Verifica-se que, mesmo os policiais sul-africanos, não têm a postura organizada de estarem à procura de indícios do acidente, ou de restos mortais, mas sim de encontrar documentação – no momento em que registou a foto, Kok Nam já havia fotografado a urna contendo os restos mortais do Presidente Samora.
Outra prova irrefutável da inobservância das regras da ICAO é que Kok Nam encontrou e retirou do local do acidente a câmera fotográfica do seu colega de trabalho e fotógrafo pessoal de Samora Machel, Daniel Maquinasse. Ninguém o impediu de cometer uma grave infracção às recomendações da ICAO sobre a investigação de acidentes aéreos.
Toda a investigação que se seguiu ao acidente centrou-se essencialmente na informação das “caixas negras” da aeronave.
Nem a Comissão de Inquérito moçambicana (proprietária da aeronave), nem a Comissão Soviética (produtora da aeronave), nem a Comissão Sul-Africana (do local do acidente), alguma vez prestaram atenção, ou demonstraram estar preocupadas de forma séria e profissional com o local do acidente.
O Relatório Final do Acidente, segundo recomendação do Anexo XIII da ICAO, deveria descrever que tipo de bagagem estava bordo da aeronave, se haveria armas (coisa justificável numa aeronave presidencial) e outro tipo de carga.
Nada disso foi referido por nenhuma das comissões de inquérito, incluindo o relatório da Comissão liderada pelo Juiz Margot da África do Sul, nem o relatório rubricado pelas partes sul-africana, moçambicana e soviética.
Por isso, se deve colocar a questão sobre onde o homem da T-shirt encontrou as cartucheiras ?
Encontrou-as entre os escombros ?
Trouxe-as de casa depois de vestir a T-shirt a condizer com o momento ?
Ou retirou-as de um armeiro de um quartel de operacionais militares sul-africanos ?
Esta personagem estava só, ou fazia parte de um grupo presente no local do acidente ?
A foto prova que o que se passou a seguir ao acidente foi um verdadeiro pandemónio.
Do lado moçambicano terá havido apenas a preocupação em recolher os restos mortais de Samora Machel e os dos seus acompanhantes. Do lado sul-africano seguiu-se a vasculha pela documentação e do lado soviético uma visita ao local, quando a cena do acidente já havia sido profundamente violada.
De forma profissional Kok Nam deixou este registo, esta prova, que é de obrigatória investigação, mas que ninguém jamais se preocupou em investigar.

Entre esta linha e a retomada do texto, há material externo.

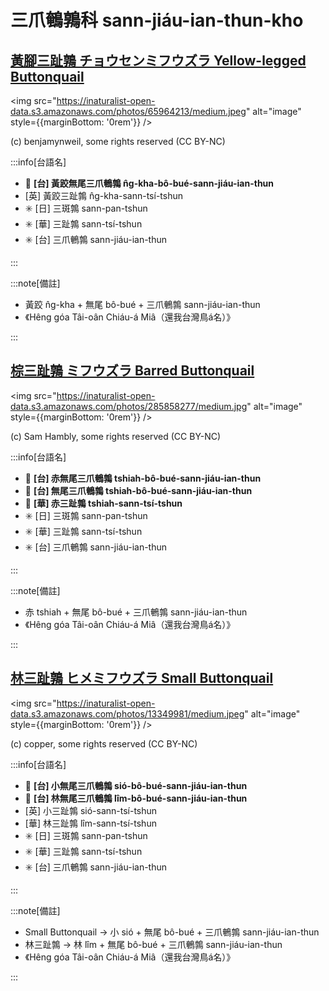 # 三爪鵪鶉科 sann-jiáu-ian-thun-kho

## [黃腳三趾鶉 チョウセンミフウズラ Yellow-legged Buttonquail](https://ebird.org/species/yelbut1)

<img src="https://inaturalist-open-data.s3.amazonaws.com/photos/65964213/medium.jpeg" alt="image" style={{marginBottom: '0rem'}} />

<p className="image-caption">
(c) benjamynweil, some rights reserved (CC BY-NC)
</p>

:::info[台語名]

- 🎯 **[台] 黃跤無尾三爪鵪鶉 n̂g-kha-bô-bué-sann-jiáu-ian-thun**
- [英] 黃跤三趾鶉 n̂g-kha-sann-tsí-tshun
- ✳️ [日] 三斑鶉 sann-pan-tshun
- ✳️ [華] 三趾鶉 sann-tsí-tshun
- ✳️ [台] 三爪鵪鶉 sann-jiáu-ian-thun

:::

:::note[備註]

- 黃跤 n̂g-kha + 無尾 bô-bué + 三爪鵪鶉 sann-jiáu-ian-thun
- 《Hêng góa Tâi-oân Chiáu-á Miâ（還我台灣鳥á名）》

:::

## [棕三趾鶉 ミフウズラ Barred Buttonquail](https://ebird.org/species/barbut1)

<img src="https://inaturalist-open-data.s3.amazonaws.com/photos/285858277/medium.jpg" alt="image" style={{marginBottom: '0rem'}} />

<p className="image-caption">
(c) Sam Hambly, some rights reserved (CC BY-NC)
</p>

:::info[台語名]

- 🎯 **[台] 赤無尾三爪鵪鶉 tshiah-bô-bué-sann-jiáu-ian-thun**
- 🎯 **[台] 無尾三爪鵪鶉 tshiah-bô-bué-sann-jiáu-ian-thun**
- 🎯 **[華] 赤三趾鶉 tshiah-sann-tsí-tshun**
- ✳️ [日] 三斑鶉 sann-pan-tshun
- ✳️ [華] 三趾鶉 sann-tsí-tshun
- ✳️ [台] 三爪鵪鶉 sann-jiáu-ian-thun

:::

:::note[備註]

- 赤 tshiah + 無尾 bô-bué + 三爪鵪鶉 sann-jiáu-ian-thun
- 《Hêng góa Tâi-oân Chiáu-á Miâ（還我台灣鳥á名）》

:::

## [林三趾鶉 ヒメミフウズラ Small Buttonquail](https://ebird.org/species/smabut2)

<img src="https://inaturalist-open-data.s3.amazonaws.com/photos/13349981/medium.jpeg" alt="image" style={{marginBottom: '0rem'}} />

<p className="image-caption">
(c) copper, some rights reserved (CC BY-NC)
</p>

:::info[台語名]

- 🎯 **[台] 小無尾三爪鵪鶉 sió-bô-bué-sann-jiáu-ian-thun**
- 🎯 **[台] 林無尾三爪鵪鶉 lîm-bô-bué-sann-jiáu-ian-thun**
- [英] 小三趾鶉 sió-sann-tsí-tshun
- [華] 林三趾鶉 lîm-sann-tsí-tshun
- ✳️ [日] 三斑鶉 sann-pan-tshun
- ✳️ [華] 三趾鶉 sann-tsí-tshun
- ✳️ [台] 三爪鵪鶉 sann-jiáu-ian-thun

:::

:::note[備註]

- Small Buttonquail -> 小 sió + 無尾 bô-bué + 三爪鵪鶉 sann-jiáu-ian-thun
- 林三趾鶉 -> 林 lîm + 無尾 bô-bué + 三爪鵪鶉 sann-jiáu-ian-thun
- 《Hêng góa Tâi-oân Chiáu-á Miâ（還我台灣鳥á名）》

:::

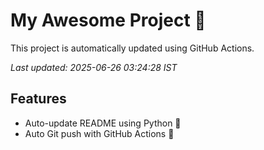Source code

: # My Awesome Project 🚀

This project is automatically updated using GitHub Actions.

_Last updated: 2025-06-26 03:24:28 IST_

## Features
- Auto-update README using Python 🐍
- Auto Git push with GitHub Actions 🤖
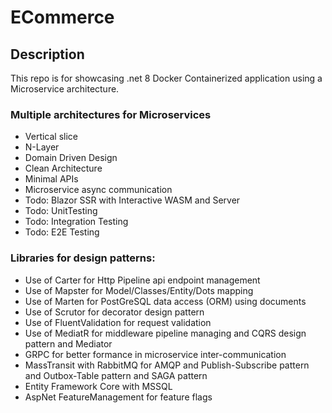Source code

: # ECommerce

## Description

This repo is for showcasing .net 8 Docker Containerized application using a Microservice architecture.

### Multiple architectures for Microservices
- Vertical slice
- N-Layer
- Domain Driven Design
- Clean Architecture
- Minimal APIs
- Microservice async communication
- Todo: Blazor SSR with Interactive WASM and Server
- Todo: UnitTesting
- Todo: Integration Testing
- Todo: E2E Testing

### Libraries for design patterns:
- Use of Carter for Http Pipeline api endpoint management
- Use of Mapster for Model/Classes/Entity/Dots mapping
- Use of Marten for PostGreSQL data access (ORM) using documents 
- Use of Scrutor for decorator design pattern
- Use of FluentValidation for request validation
- Use of MediatR for middleware pipeline managing and CQRS design pattern and Mediator
- GRPC for better formance in microservice inter-communication
- MassTransit with RabbitMQ for AMQP and Publish-Subscribe pattern and Outbox-Table pattern and SAGA pattern
- Entity Framework Core with MSSQL
- AspNet FeatureManagement for feature flags

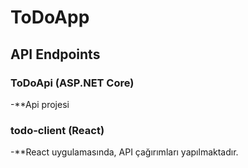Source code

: # ToDoApp

## API Endpoints

### ToDoApi (ASP.NET Core)

-**Api projesi

### todo-client (React)

-**React uygulamasında, API çağırımları yapılmaktadır.

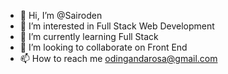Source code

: - 👋 Hi, I’m @Sairoden
- 👀 I’m interested in Full Stack Web Development
- 🌱 I’m currently learning Full Stack
- 💞️ I’m looking to collaborate on Front End
- 📫 How to reach me odingandarosa@gmail.com

<!---
Sairoden/Sairoden is a ✨ special ✨ repository because its `README.md` (this file) appears on your GitHub profile.
You can click the Preview link to take a look at your changes.
--->
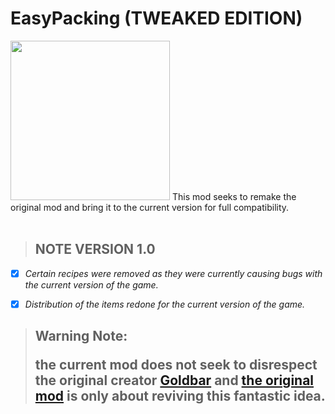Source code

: # EasyPacking (TWEAKED EDITION)
<img src="https://github.com/JhonArroyo/EasyPacking-TWEAKED-/blob/main/poster.png?raw=true" width="255" height="255" />
This mod seeks to remake the original mod and bring it to the current version for full compatibility.

</br>
</br>

> ## NOTE VERSION 1.0

- [x] *Certain recipes were removed as they were currently causing bugs
       with    the current version of the game.*

- [x] *Distribution of the items redone for the current version of the game.*


> ## <p>Warning Note:</p>the current mod does not seek to disrespect the original creator <a href="https://steamcommunity.com/profiles/76561198028518023">Goldbar</a> and <a href="https://steamcommunity.com/sharedfiles/filedetails/?id=2438225189&searchtext=EasyPacking">the original mod</a> is only about reviving this fantastic idea.
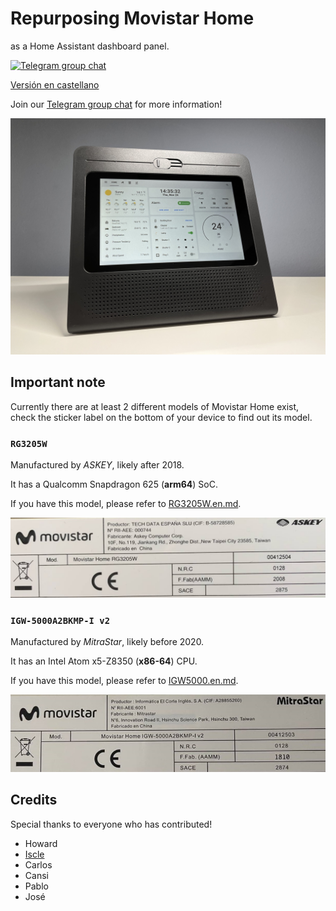 # Repurposing Movistar Home

as a Home Assistant dashboard panel.

[![Telegram group chat](https://img.shields.io/badge/Telegram-Group-blue.svg?logo=telegram)](https://t.me/movistar_home_hacking)

[Versión en castellano](README.md)

Join our [Telegram group chat](https://t.me/movistar_home_hacking) for more information!

![hass](img/hass.jpg)

## Important note

Currently there are at least 2 different models of Movistar Home exist, check the sticker label on the bottom of your device to find out its model.

### `RG3205W`

Manufactured by *ASKEY*, likely after 2018.

It has a Qualcomm Snapdragon 625 (**arm64**) SoC.

If you have this model, please refer to [RG3205W.en.md](RG3205W.en.md).

![label-RG3202W](img/label-RG3205W.jpg)

### `IGW-5000A2BKMP-I v2`

Manufactured by *MitraStar*, likely before 2020.

It has an Intel Atom x5-Z8350 (**x86-64**) CPU.

If you have this model, please refer to [IGW5000.en.md](IGW5000.en.md).

![label-IGW5000](img/label-IGW5000.jpg)

## Credits

Special thanks to everyone who has contributed!

- Howard
- [Iscle](https://github.com/Iscle)
- Carlos
- Cansi
- Pablo
- José
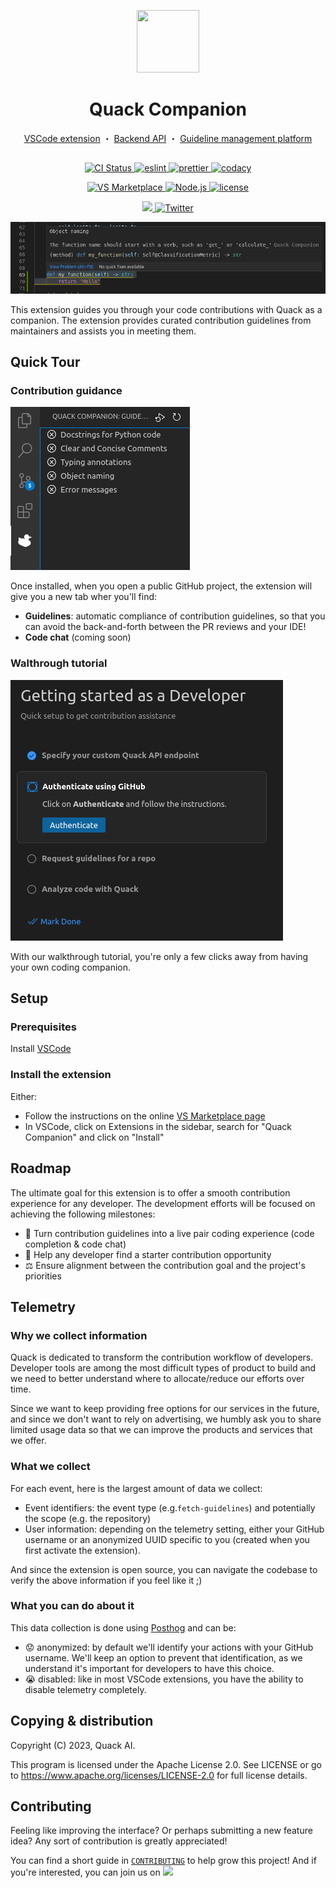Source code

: <p align="center">
  <a href="https://quack-ai.com"><img src="https://quack-ai.com/quack.png" width="100" height="100"></a>
</p>
<h1 align="center">
 Quack Companion
</h1>

<p align="center">
  <a href="https://github.com/quack-ai/companion">VSCode extension</a> ・
  <a href="https://github.com/quack-ai/contribution-api">Backend API</a> ・
  <a href="https://github.com/quack-ai/platform">Guideline management platform</a>
</p>
<h2 align="center"></h2>

<p align="center">
  <a href="https://github.com/quack-ai/companion/actions/workflows/builds.yml">
    <img alt="CI Status" src="https://img.shields.io/github/actions/workflow/status/quack-ai/companion/builds.yml?branch=main&label=CI&logo=github&style=flat-square">
  </a>
  <a href="https://github.com/eslint/eslint">
    <img src="https://img.shields.io/badge/Linter-ESLint-4B32C3?style=flat-square&logo=ESLint&logoColor=white" alt="eslint">
  </a>
  <a href="https://github.com/prettier/prettier">
    <img src="https://img.shields.io/badge/Formatter-Prettier-F7B93E?style=flat-square&logo=Prettier&logoColor=white" alt="prettier">
  </a>
  <a href="https://app.codacy.com?utm_source=gh&utm_medium=referral&utm_content=&utm_campaign=Badge_grade">
    <img src="https://app.codacy.com/project/badge/Grade/21136022056c40429ce01bc63421692c" alt="codacy">
  </a>
</p>

<p align="center">
  <a href="https://marketplace.visualstudio.com/items?itemName=quackai.quack-companion">
    <img src="https://img.shields.io/visual-studio-marketplace/v/quackai.quack-companion?logo=visualstudiocode&logoColor=fff&style=flat-square&label=VS%20Marketplace" alt="VS Marketplace">
  </a>
  <a href="https://github.com/nodejs/node">
    <img src="https://img.shields.io/badge/Node-18-339933?style=flat-square&logo=nodedotjs&logoColor=white" alt="Node.js">
  </a>
  <a href="https://github.com/quack-ai/companion/blob/main/LICENSE">
    <img src="https://img.shields.io/badge/License-Apache 2.0-blue?style=flat-square" alt="license">
  </a>
</p>

<p align="center">
  <!-- <a href="https://discord.gg/E9rY3bVCWd">
    <img src="https://dcbadge.vercel.app/api/server/E9rY3bVCWd?style=flat" alt="discord"/>
  </a> -->
  <a target="_blank" href="https://discord.gg/E9rY3bVCWd" style="background:none">
    <img src="https://img.shields.io/badge/Discord-join-continue.svg?labelColor=191937&color=6F6FF7&logo=discord" />
  </a>
  <a href="https://twitter.com/quack_ai">
    <img src="https://img.shields.io/badge/-@quack_ai-1D9BF0?style=flat-square&logo=twitter&logoColor=white" alt="Twitter">
  </a>
</p>

![Compliance hint](media/compliance_hint.png)

This extension guides you through your code contributions with Quack as a companion. The extension provides curated contribution guidelines from maintainers and assists you in meeting them.

## Quick Tour

### Contribution guidance

![Guideline view](media/guideline_list.png)

Once installed, when you open a public GitHub project, the extension will give you a new tab wher you'll find:

- **Guidelines**: automatic compliance of contribution guidelines, so that you can avoid the back-and-forth between the PR reviews and your IDE!
- **Code chat** (coming soon)

### Walthrough tutorial

![Developer walkthrough](media/dev_walkthrough.png)

With our walkthrough tutorial, you're only a few clicks away from having your own coding companion.

## Setup

### Prerequisites

Install [VSCode](https://code.visualstudio.com/Download)

### Install the extension

Either:

- Follow the instructions on the online [VS Marketplace page](https://marketplace.visualstudio.com/items?itemName=quackai.quack-companion)
- In VSCode, click on Extensions in the sidebar, search for "Quack Companion" and click on "Install"

## Roadmap

The ultimate goal for this extension is to offer a smooth contribution experience for any developer.
The development efforts will be focused on achieving the following milestones:

- 🤝 Turn contribution guidelines into a live pair coding experience (code completion & code chat)
- 🐣 Help any developer find a starter contribution opportunity
- ⚖️ Ensure alignment between the contribution goal and the project's priorities

## Telemetry

### Why we collect information

Quack is dedicated to transform the contribution workflow of developers. Developer tools are among the most difficult types of product to build and we need to better understand where to allocate/reduce our efforts over time.

Since we want to keep providing free options for our services in the future, and since we don't want to rely on advertising, we humbly ask you to share limited usage data so that we can improve the products and services that we offer.

### What we collect

For each event, here is the largest amount of data we collect:

- Event identifiers: the event type (e.g.`fetch-guidelines`) and potentially the scope (e.g. the repository)
- User information: depending on the telemetry setting, either your GitHub username or an anonymized UUID specific to you (created when you first activate the extension).

And since the extension is open source, you can navigate the codebase to verify the above information if you feel like it ;)

### What you can do about it

This data collection is done using [Posthog](https://posthog.com/) and can be:

- 😟 anonymized: by default we'll identify your actions with your GitHub username. We'll keep an option to prevent that identification, as we understand it's important for developers to have this choice.
- 😭 disabled: like in most VSCode extensions, you have the ability to disable telemetry completely.

## Copying & distribution

Copyright (C) 2023, Quack AI.

This program is licensed under the Apache License 2.0.
See LICENSE or go to <https://www.apache.org/licenses/LICENSE-2.0> for full license details.

## Contributing

Feeling like improving the interface? Or perhaps submitting a new feature idea? Any sort of contribution is greatly appreciated!

You can find a short guide in [`CONTRIBUTING`](CONTRIBUTING.md) to help grow this project! And if you're interested, you can join us on [![](https://img.shields.io/badge/Discord-join-continue.svg?labelColor=191937&color=6F6FF7&logo=discord)](https://discord.gg/E9rY3bVCWd)
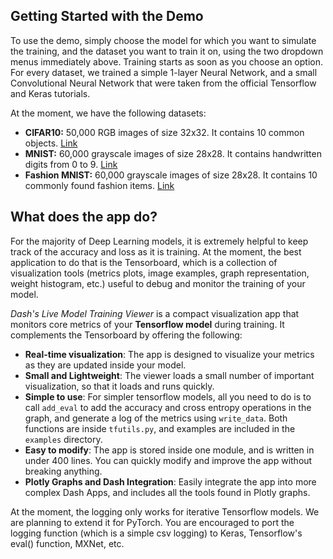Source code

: ## Getting Started with the Demo

To use the demo, simply choose the model for which you want to simulate the training, and the dataset you want to train it on, using the two dropdown menus immediately above. Training starts as soon as you choose an option. For every dataset, we trained a simple 1-layer Neural Network, and a small Convolutional Neural Network that were taken from the official Tensorflow and Keras tutorials.

At the moment, we have the following datasets:
* __CIFAR10:__ 50,000 RGB images of size 32x32. It contains 10 common objects. [Link]()
* __MNIST:__ 60,000 grayscale images of size 28x28. It contains handwritten digits from 0 to 9. [Link]()
* __Fashion MNIST:__ 60,000 grayscale images of size 28x28. It contains 10 commonly found fashion items. [Link]()

## What does the app do?
For the majority of Deep Learning models, it is extremely helpful to keep track of the accuracy and loss as it is training. At the moment, the best application to do that is the Tensorboard, which is a collection of visualization tools (metrics plots, image examples, graph representation, weight histogram, etc.) useful to debug and monitor the training of your model.

_Dash's Live Model Training Viewer_ is a compact visualization app that monitors core metrics of your __Tensorflow model__ during training. It complements the Tensorboard by offering the following:
* __Real-time visualization__: The app is designed to visualize your metrics as they are updated inside your model.
* __Small and Lightweight__: The viewer loads a small number of important visualization, so that it loads and runs quickly.
* __Simple to use__: For simpler tensorflow models, all you need to do is to call `add_eval` to add the accuracy and cross entropy operations in the graph, and generate a log of the metrics using `write_data`. Both functions are inside `tfutils.py`, and examples are included in the `examples` directory.
* __Easy to modify__: The app is stored inside one module, and is written in under 400 lines. You can quickly modify and improve the app without breaking anything.
* __Plotly Graphs and Dash Integration__: Easily integrate the app into more complex Dash Apps, and includes all the tools found in Plotly graphs.

At the moment, the logging only works for iterative Tensorflow models. We are planning to extend it for PyTorch. You are encouraged to port the logging function (which is a simple csv logging) to Keras, Tensorflow's eval() function, MXNet, etc.
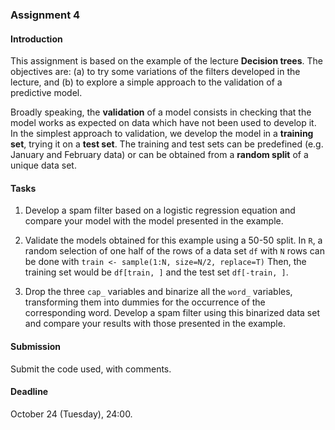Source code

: ### Assignment 4

#### Introduction

This assignment is based on the example of the lecture **Decision trees**. The objectives are: (a) to try some variations of the filters developed in the lecture, and (b) to explore a simple approach to the validation of a predictive model.

Broadly speaking, the **validation** of a model consists in checking that the model works as expected on data which have not been used to develop it. In the simplest approach to validation, we develop the model in a **training set**, trying it on a **test set**. The training and test sets can be predefined (e.g. January and February data) or can be obtained from a **random split** of a unique data set.

#### Tasks

1. Develop a spam filter based on a logistic regression equation and compare your model with the model presented in the example.

2. Validate the models obtained for this example using a 50-50 split. In `R`, a random selection of one half of the rows of a data set `df` with `N` rows can be done with
`train <- sample(1:N, size=N/2, replace=T)`
Then, the training set would be `df[train, ]` and the test set `df[-train, ]`.

3. Drop the three `cap_` variables and binarize all the `word_` variables, transforming them into dummies for the occurrence of the corresponding word. Develop a spam filter using this binarized data set and compare your results with those presented in the example.

#### Submission

Submit the code used, with comments.

#### Deadline

October 24 (Tuesday), 24:00.
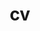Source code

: ---
layout: none #cv
permalink: /cv/
title: cv
nav: true
nav_order: 4
redirect_to: "../assets/pdf/CV_Hojeong.pdf"
cv_pdf: ../assets/pdf/CV_Hojeong.pdf
description: This is a description of the page. You can modify it in '_pages/cv.md'. You can also change or remove the top pdf download button.
toc:
  # sidebar: left
---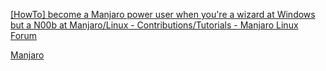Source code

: 
[[HowTo] become a Manjaro power user when you're a wizard at Windows but a N00b at Manjaro/Linux - Contributions/Tutorials - Manjaro Linux Forum](https://forum.manjaro.org/t/howto-become-a-manjaro-power-user-when-youre-a-wizard-at-windows-but-a-n00b-at-manjaro-linux/13646#other-tips-and-tricks-16)

[Manjaro](https://manjaro.org/)
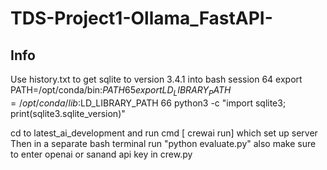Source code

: # TDS-Project1-Ollama_FastAPI-
## Info
Use history.txt to get sqlite to version 3.4.1 into bash session 
   64  export PATH=/opt/conda/bin:$PATH
   65  export LD_LIBRARY_PATH=/opt/conda/lib:$LD_LIBRARY_PATH
   66  python3 -c "import sqlite3; print(sqlite3.sqlite_version)"

cd to latest_ai_development and run cmd [ crewai run] which set up server 
Then in a separate bash terminal run "python evaluate.py" 
also make sure to enter openai or sanand api key in crew.py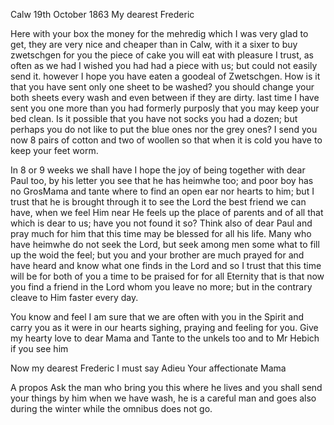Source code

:  Calw 19th October 1863
My dearest Frederic

Here with your box the money for the mehredig which I was very glad to get, they are very nice and cheaper than in Calw, with it a sixer to buy zwetschgen for you the piece of cake you will eat with pleasure I trust, as often as we had I wished you had had a piece with us; but could not easily send it. however I hope you have eaten a goodeal of Zwetschgen. 
How is it that you have sent only one sheet to be washed? you should change your both sheets every wash and even between if they are dirty. last time I have sent you one more than you had formerly purposly that you may keep your bed clean. Is it possible that you have not socks you had a dozen; but perhaps you do not like to put the blue ones nor the grey ones? 
I send you now 8 pairs of cotton and two of woollen so that when it is cold you have to keep your feet worm.

In 8 or 9 weeks we shall have I hope the joy of being together with dear Paul too, by his letter you see that he has heimwhe too; and poor boy has no GrosMama and tante where to find an open ear nor hearts to him; but I trust that he is brought through it to see the Lord the best friend we can have, when we feel Him near He feels up the place of parents and of all that which is dear to us; have you not found it so? Think also of dear Paul and pray much for him that this time may be blessed for all his life. 
Many who have heimwhe do not seek the Lord, but seek among men some what to fill up the woid the feel; but you and your brother are much prayed for and have heard and know what one finds in the Lord and so I trust that this time will be for both of you a time to be praised for for all Eternity that is that now you find a friend in the Lord whom you leave no more; but in the contrary cleave to Him faster every day.

You know and feel I am sure that we are often with you in the Spirit and carry you as it were in our hearts sighing, praying and feeling for you. 
Give my hearty love to dear Mama and Tante to the unkels too and to Mr Hebich if you see him

Now my dearest Frederic I must say Adieu
 Your affectionate Mama

A propos Ask the man who bring you this where he lives and you shall send your things by him when we have wash, he is a careful man and goes also during the winter while the omnibus does not go.
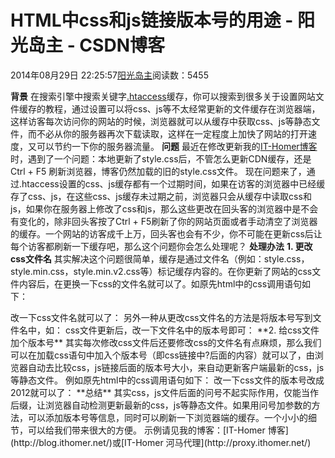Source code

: 
# HTML中css和js链接版本号的用途 - 阳光岛主 - CSDN博客

2014年08月29日 22:25:57[阳光岛主](https://me.csdn.net/sunboy_2050)阅读数：5455



**背景**
在搜索引擎中搜索关键字[.htaccess](http://blog.ithomer.net/?s=.htaccess)缓存，你可以搜索到很多关于设置网站文件缓存的教程，通过设置可以将css、js等不太经常更新的文件缓存在浏览器端，这样访客每次访问你的网站的时候，浏览器就可以从缓存中获取css、js等静态文件，而不必从你的服务器再次下载读取，这样在一定程度上加快了网站的打开速度，又可以节约一下你的服务器流量。
**问题**
最近在修改更新我的[IT-Homer博客](http://blog.ithomer.net/)时，遇到了一个问题：本地更新了style.css后，不管怎么更新CDN缓存，还是Ctrl + F5 刷新浏览器，博客仍然加载的旧的style.css文件。
现在问题来了，通过.htaccess设置的css、js缓存都有一个过期时间，如果在访客的浏览器中已经缓存了css、js，在这些css、js缓存未过期之前，浏览器只会从缓存中读取css和js，如果你在服务器上修改了css和js，那么这些更改在回头客的浏览器中是不会有变化的，除非回头客按了Ctrl + F5刷新了你的网站页面或者手动清空了浏览器的缓存。一个网站的访客成千上万，回头客也会有不少，你不可能在更新css后让每个访客都刷新一下缓存吧，那么这个问题你会怎么处理呢？
**处理办法**
**1. 更改css文件名**
其实解决这个问题很简单，缓存是通过文件名（例如：style.css，style.min.css，style.min.v2.css等）标记缓存内容的。在你更新了网站的css文件内容后，在更换一下css的文件名就可以了。如原先html中的css调用语句如下：
<link rel=”stylesheet” href=“http://blog.ithomer.net/wp-content/themes/officefolders/style.css” type=”text/css” media=”screen” />
改一下css文件名就可以了：
<link rel=“stylesheet” href=”http://blog.ithomer.net/wp-content/themes/officefolders/style.min.css” type=”text/css” media=”screen” />
另外一种从更改css文件名的方法是将版本号写到文件名中，如：
<link rel=”stylesheet” href=”http://blog.ithomer.net/wp-content/themes/officefolders/style.min.v1.0.0.css” type=”text/css” media=”screen”/>
css文件更新后，改一下文件名中的版本号即可：
<link rel=”stylesheet” href=”http://blog.ithomer.net/wp-content/themes/officefolders/style.min.v1.0.1.css” type=”text/css” media=”screen”/>
**2. 给css文件加个版本号**
其实每次修改css文件后还要修改css的文件名有点麻烦，那么我们可以在加载css语句中加入个版本号（即css链接中?后面的内容）就可以了，由浏览器自动去比较css，js链接后面的版本号大小，来自动更新客户端最新的css，js等静态文件。
例如原先html中的css调用语句如下：
<link rel=”stylesheet” href=“http://blog.ithomer.net/wp-content/themes/officefolders/style.min.css?ver=1.0.0”type=”text/css” media=”screen”/>
改一下css文件的版本号改成2012就可以了：
<link rel=”stylesheet” href=“http://blog.ithomer.net/wp-content/themes/officefolders/style.min.css?ver=1.0.1”type=”text/css” media=”screen”/>
**总结**
其实css，js文件后面的问号不起实际作用，仅能当作后缀，让浏览器自动检测更新最新的css，js等静态文件。如果用问号加参数的方法，可以添加版本号等信息，同时可以刷新一下浏览器端的缓存。一个小小的细节，可以给我们带来很大的方便。
示例请见我的博客：[IT-Homer 博客](http://blog.ithomer.net/)或[IT-Homer 河马代理](http://proxy.ithomer.net/)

Embora tenha então sido publicada na revista Tempo, a imagem jamais foi requisitada, ou objecto de interesse por quem o deveria obrigatoriamente fazer. Nenhuma das partes interessadas, moçambicana, sul-africana e russa o fez até hoje.
A importância de investigar as provas contidas na foto é relevante e actual.
As causas de muitos acidentes aéreos têm por vezes sido desvendadas com a interpretação de provas consideradas de pouco interesse, mas que do seu nada provam e corroboram linhas de investigação que carecem do ajuste de pequenas, por vezes ignoradas, peças do “puzzle”.